In a press release accompanying the report, titled “Do NSA’s Bulk Surveillance Programs Stop Terrorists?,” the foundation acknowledges the few cases in which the bulk collection of so-called metadata hasprevented terrorism.
“Indeed, the controversial bulk collection of American telephone metadata, which includes the telephone numbers that originate and receive calls, as well as the time and date of those calls but not their content, under Section 215 of the USA PATRIOT Act, appears to have played an identifiable role in initiating, at most, 1.8 percent of these cases,” the foundation notes. “NSA programs involving the surveillance of non-U.S. persons outside of the United States under Section 702 of the FISA Amendments Act played a role in 4.4 percent of the terrorism cases we examined, and NSA surveillance under an unidentified authority played a role in 1.3 percent of the cases we examined.”
But the according to the overall findings of their analysis, there is little benefit to the NSA’s mass privacy invasions, which have made American citizens and their foreign counterparts equally uncomfortable with the government’s spying power.
The bottom line, according to the report, is that good old-fashioned police work is still providing the government the most benefit in its pursuit of terror suspects.
“Regular FISA warrants not issued in connection with Section 215 or Section 702, which are the traditional means for investigating foreign persons, were used in at least 48 (21 percent) of the cases we looked at, although it’s unclear whether these warrants played an initiating role or were used at a later point in the investigation.”
The New American report goes on to explain a number of instances where U.S. officials have exaggerated the usefulness of bulk collection of digital communications data in an effort to justify the program’s existence.
The organization carefully examined the case of Basaaly Moalina, a San Diego cab driver who in 2007 and 2008 provided $8,500 to an al-Qaida affiliate, which is the main case government officials have repeatedly used to justify the NSA’s phone records collection.
From the New American Foundation:
According to the government, the database of American phone metadata allows intelligence authorities to quickly circumvent the traditional burden of proof associated with criminal warrants, thus allowing them to “connect the dots” faster and prevent future 9/11-scale attacks. Yet in the Moalin case, after using the NSA’s phone database to link a number in Somalia to Moalin, the FBI waited two months to begin an investigation and wiretap his phone.

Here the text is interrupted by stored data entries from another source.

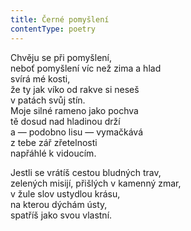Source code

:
 ```yaml
---
title: Černé pomyšlení
contentType: poetry
---
```


<section>

Chvěju se při pomyšlení,  
neboť pomyšlení víc než zima a hlad  
svírá mé kosti,  
že ty jak víko od rakve si neseš  
v patách svůj stín.  
Moje silné rameno jako pochva  
tě dosud nad hladinou drží  
a — podobno lisu — vymačkává  
z tebe zář zřetelnosti  
napřáhlé k vidoucím.

Jestli se vrátíš cestou bludných trav,  
zelených misijí, přišlých v kamenný zmar,  
v žule slov ustydlou krásu,  
na kterou dýchám ústy,  
spatříš jako svou vlastní.

</section>
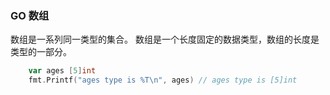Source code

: ### GO 数组

数组是一系列同一类型的集合。
数组是一个长度固定的数据类型，数组的长度是类型的一部分。

```go
	var ages [5]int
	fmt.Printf("ages type is %T\n", ages) // ages type is [5]int
```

Although it’s unclear why there was a delay between the NSA tip and the FBI wiretapping, court documents show there was a two-month period in which the FBI was not monitoring Moalin’s calls, despite official statements that the bureau had Moalin’s phone number and had identified him. , This undercuts the government’s theory that the database of Americans’ telephone metadata is necessary to expedite the investigative process, since it clearly didn’t expedite the process in the single case the government uses to extol its virtues.
The foundation also points out three other terror cases in which the government has overhyped the role of bulk surveillance in the apprehension of dangerous suspects.
The New America report comes just days before President Barack Obama’s planned Jan. 17 announcement about whether he plans to use the power of the executive to alter the NSA’s spy programs based on the findings of a Dec. 18 report produced by a White House advisory panel.